LDC Graduation’ has been quite the buzzword for the past one month in Bangladesh. Bangladesh has been in the LDC or Least Developed Countries bloc since 1975. On this year’s March, the latest round of country reviews by the UN Committee for Development Policy revealed that Bangladesh entered the graduation process of earning the title of ‘Developing Country’ and projected that the country will get out of the LDC category by 2024.
LDC Identification and Criteria:
There are many of us who don’t know how United Nations categorizes countries as LDC or what it actually takes to get out of this category. We also have to keep in mind the fact that entering the graduation process and actually graduating from LDC is not the same thing.
With 47 countries currently on the list of LDCs, the Committee for Development Policy (CPD) of UN reviews it every 3 years to make recommendations on the inclusion and graduation of countries. Now, there are some criteria which are used to for doing so and they are:
For example, at the 2018 review, the inclusion threshold was set at GNI per capita of $ 1025 and the graduation threshold was set 20 percent higher at GNI per capita of $ 1230. This gap works to ensure sustainable graduation.
Human Assets Index (HAI) measures the level of human capital in a country. The inclusion threshold for HAI has been set at 60 whereas the graduation threshold has been set at 66.
The third criteria measured by Economic Vulnerability Index (EVI) shows the structural vulnerability of countries to environmental and economic shocks.
So, a higher EVI is an indicator of a higher economic vulnerability. The inclusion threshold has been set at 36 and the graduation at 32. Also, the only income graduation threshold has been set at GNI per capita of $ 2460
The Case of Bangladesh:
Bangladesh has surpassed all the thresholds for graduation by a large margin in the first review of March. Its GNI per capita is $ 1,610. Its HAI is 72.9 which is higher than the threshold value of 66 and its EVI is 25 which is lower than the threshold value of 32.
In 2021 there will be a second review on the progress of Bangladesh by the UN Committee for Development Policy, which will be followed by its official graduation from the LDC category after a three-year transition period.
If the country maintains its position in all three categories for the next six years, it will eventually graduate from the LDC bloc by 2024. Till now, Bangladesh is the only country to have met all the three criteria to be eligible for graduation from LDC.
Benefits of Graduating from LDC:
Well, no country wants to be on the list of LDCs. For any country, getting out of LDC is a matter of pride. Bangladesh will surely gain more importance in the international arena once it graduates from LDC.
Once Bangladesh gets out of LDC the world will consider its economic basis to be strong. As such foreign investors will tend to be attracted to invest more in this country. UN Assistant Secretary-General Haoliang Xu said during a visit to Bangladesh that the graduation would send “strong message to investors that Bangladesh is a right place for investments.”

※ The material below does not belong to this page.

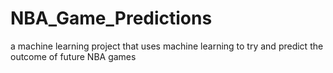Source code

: # NBA_Game_Predictions
a machine learning project that uses machine learning to try and predict the outcome of future NBA games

He also said that there would be more assistance from UN to assess the impacts of graduation of Bangladesh.
When a country is in the LDCs the international perception towards the country is sure to be not positive. The concept that the LDCs have low capacities, underdeveloped infrastructures, and weak institutions are prevalent in the international community. Getting out of it will surely work as a proponent for breaking this perception. As a result, foreign investments will increase in the country.
Besides, the rating agency will rate give high ratings to Bangladesh in terms of investment which will lower the cost of investment given there is the sufficiently large amount of investment.
The GSP+ scheme provided by European Union to the vulnerable developing countries works as an incentive for the developing countries to follow international human rights conventions and laws.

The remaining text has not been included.